Common sense’the idea sounds so folksy and simple.  Oddly enough, however, we seem to have less and less of it.  Perhaps it’s because we’re too busy or distant to learn from our parents and grandparents.  And just as common sense is rare, godly wisdom is also hard to find.  

We all have priorities, whether we’re aware of them or not.  So it’s never a question of having priorities, but rather of straightening them out.  A big part of your spiritual renewal involves sorting out your priorities in accordance with God’s will.  Need help?

The book of Proverbs is all about establishing priorities that please God.  As your priorities become a reflection of God’s will, your spiritual growth will progress.

Another aspect of wisdom is setting personal boundaries regarding how and when to say no.  In Proverbs, you’ll discover a large number of situations where saying no is the wisest option’in family situations, sexual situations, monetary situations, and business situations.

In addition, this invaluable book will provide sound advice for building healthy relationships with friends, family, and co-workers. Here you’re called to be consistent, tactful, and to use discipline.  

Wisdom is a rare commodity these days.  But as God’s man, you cannot live well without it.  I’ll leave you with the key verse of Proverbs, and I hope you will search out the other treasures that can be found in this great book.

Fear of the Lord is the beginning of knowledge.  Only fools despise wisdom and discipline (1:7).

Choosing Friends Wisely

Steve Arterburn

Men, the company we keep makes a big difference between whether we move forward in spiritual maturity or backslide into sin. Paul tells us in I Corinthians 15:33, ‘Bad company corrupts good character.’ Never consider yourself too strong to heed the apostle’s warning.

 

The book of Proverbs, on the other hand, offers this wisdom for skillful living: ‘As iron sharpens iron, so one man sharpens another.’ Wood doesn’t sharpen iron; neither does stone. When it comes to intimate friendships, men, like needs like. So with this in mind, you ought to be spending time with people who will sharpen your thinking, support you with prayer, and encourage you with their character.
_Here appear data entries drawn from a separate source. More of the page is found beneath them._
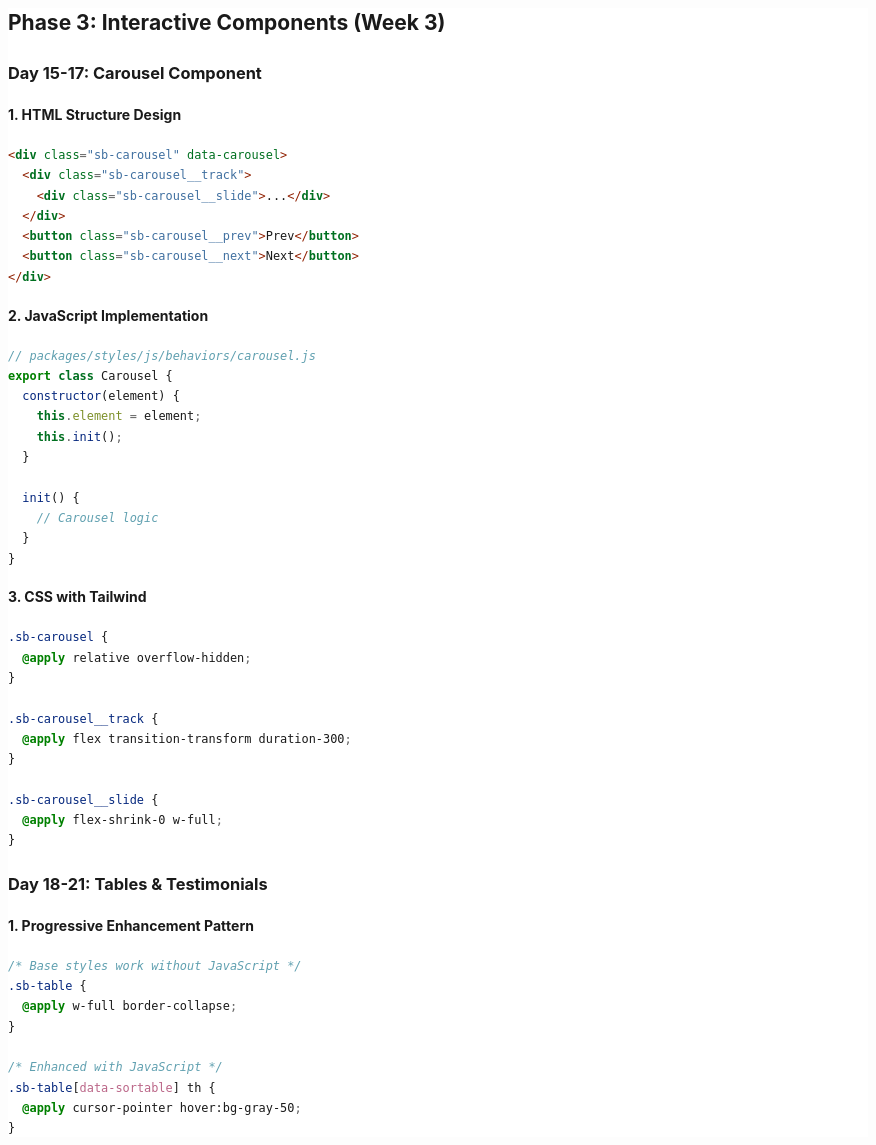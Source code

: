 
## Phase 3: Interactive Components (Week 3)

### Day 15-17: Carousel Component

#### 1. HTML Structure Design
```html
<div class="sb-carousel" data-carousel>
  <div class="sb-carousel__track">
    <div class="sb-carousel__slide">...</div>
  </div>
  <button class="sb-carousel__prev">Prev</button>
  <button class="sb-carousel__next">Next</button>
</div>
```

#### 2. JavaScript Implementation
```javascript
// packages/styles/js/behaviors/carousel.js
export class Carousel {
  constructor(element) {
    this.element = element;
    this.init();
  }
  
  init() {
    // Carousel logic
  }
}
```

#### 3. CSS with Tailwind
```css
.sb-carousel {
  @apply relative overflow-hidden;
}

.sb-carousel__track {
  @apply flex transition-transform duration-300;
}

.sb-carousel__slide {
  @apply flex-shrink-0 w-full;
}
```

### Day 18-21: Tables & Testimonials

#### 1. Progressive Enhancement Pattern
```css
/* Base styles work without JavaScript */
.sb-table {
  @apply w-full border-collapse;
}

/* Enhanced with JavaScript */
.sb-table[data-sortable] th {
  @apply cursor-pointer hover:bg-gray-50;
}
```
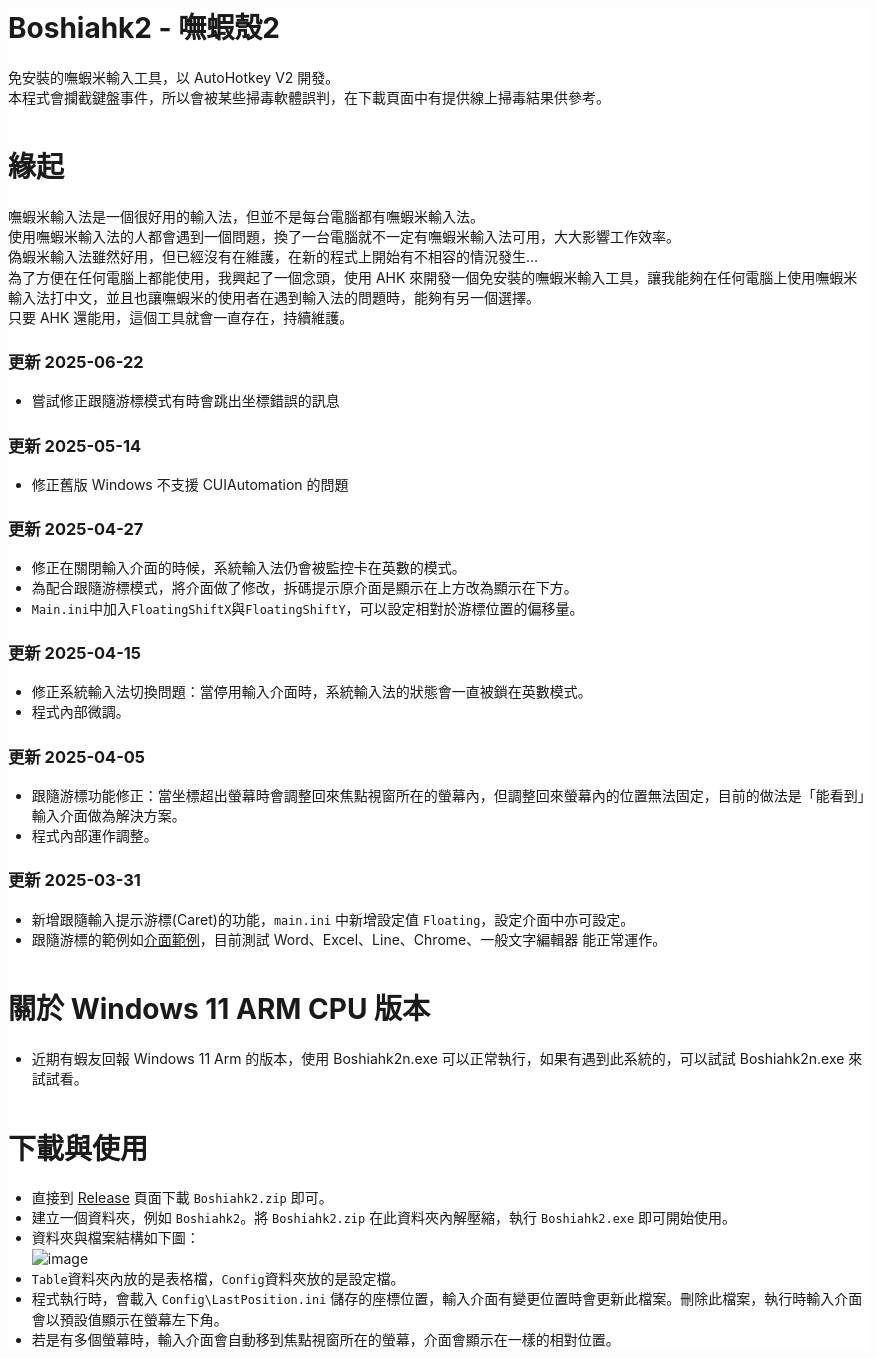 # Boshiahk2 - 嘸蝦殼2
免安裝的嘸蝦米輸入工具，以 AutoHotkey V2 開發。  
本程式會攔截鍵盤事件，所以會被某些掃毒軟體誤判，在下載頁面中有提供線上掃毒結果供參考。

# 緣起
嘸蝦米輸入法是一個很好用的輸入法，但並不是每台電腦都有嘸蝦米輸入法。  
使用嘸蝦米輸入法的人都會遇到一個問題，換了一台電腦就不一定有嘸蝦米輸入法可用，大大影響工作效率。  
偽蝦米輸入法雖然好用，但已經沒有在維護，在新的程式上開始有不相容的情況發生…  
為了方便在任何電腦上都能使用，我興起了一個念頭，使用 AHK 來開發一個免安裝的嘸蝦米輸入工具，讓我能夠在任何電腦上使用嘸蝦米輸入法打中文，並且也讓嘸蝦米的使用者在遇到輸入法的問題時，能夠有另一個選擇。  
只要 AHK 還能用，這個工具就會一直存在，持續維護。

### 更新 2025-06-22
- 嘗試修正跟隨游標模式有時會跳出坐標錯誤的訊息

### 更新 2025-05-14
- 修正舊版 Windows 不支援 CUIAutomation 的問題

### 更新 2025-04-27
- 修正在關閉輸入介面的時候，系統輸入法仍會被監控卡在英數的模式。
- 為配合跟隨游標模式，將介面做了修改，拆碼提示原介面是顯示在上方改為顯示在下方。
- `Main.ini`中加入`FloatingShiftX`與`FloatingShiftY`，可以設定相對於游標位置的偏移量。

### 更新 2025-04-15
- 修正系統輸入法切換問題：當停用輸入介面時，系統輸入法的狀態會一直被鎖在英數模式。
- 程式內部微調。

### 更新 2025-04-05
- 跟隨游標功能修正：當坐標超出螢幕時會調整回來焦點視窗所在的螢幕內，但調整回來螢幕內的位置無法固定，目前的做法是「能看到」輸入介面做為解決方案。
- 程式內部運作調整。

### 更新 2025-03-31
- 新增跟隨輸入提示游標(Caret)的功能，`main.ini` 中新增設定值 `Floating`，設定介面中亦可設定。
- 跟隨游標的範例如[介面範例](#介面範例)，目前測試 Word、Excel、Line、Chrome、一般文字編輯器 能正常運作。

# 關於 Windows 11 ARM CPU 版本
- 近期有蝦友回報 Windows 11 Arm 的版本，使用 Boshiahk2n.exe 可以正常執行，如果有遇到此系統的，可以試試 Boshiahk2n.exe 來試試看。

# 下載與使用
- 直接到 [Release](https://github.com/yurenli0217/Boshiahk2/releases) 頁面下載 `Boshiahk2.zip` 即可。
- 建立一個資料夾，例如 `Boshiahk2`。將 `Boshiahk2.zip` 在此資料夾內解壓縮，執行 `Boshiahk2.exe` 即可開始使用。
- 資料夾與檔案結構如下圖：  
![image](Images/FileList.png)
- `Table`資料夾內放的是表格檔，`Config`資料夾放的是設定檔。
- 程式執行時，會載入 `Config\LastPosition.ini` 儲存的座標位置，輸入介面有變更位置時會更新此檔案。刪除此檔案，執行時輸入介面會以預設值顯示在螢幕左下角。
- 若是有多個螢幕時，輸入介面會自動移到焦點視窗所在的螢幕，介面會顯示在一樣的相對位置。
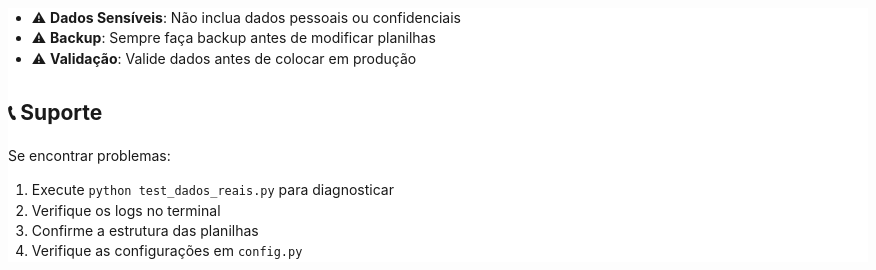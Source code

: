 - ⚠️ **Dados Sensíveis**: Não inclua dados pessoais ou confidenciais
- ⚠️ **Backup**: Sempre faça backup antes de modificar planilhas
- ⚠️ **Validação**: Valide dados antes de colocar em produção

## 📞 Suporte

Se encontrar problemas:
1. Execute `python test_dados_reais.py` para diagnosticar
2. Verifique os logs no terminal
3. Confirme a estrutura das planilhas
4. Verifique as configurações em `config.py`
Friends who live their lives without self-pity and bitterness can nurture your growth. Although it can be good to get input from people who struggle with the same temptations you do, try to spend time with people who have a history of struggling honestly, faithfully, and redemptively with these issues. Whiners, pessimists, complainers, and people with hopeless indifference simply don’t make good friends.

Guys, we all need other people. But none of us need people who will drag us in a direction that goes against God’s high calling upon our lives. We need other men who will encourage us, confront us, and continually nudge us in the right direction. Choose friends like these, and you’ll be choosing your friends wisely.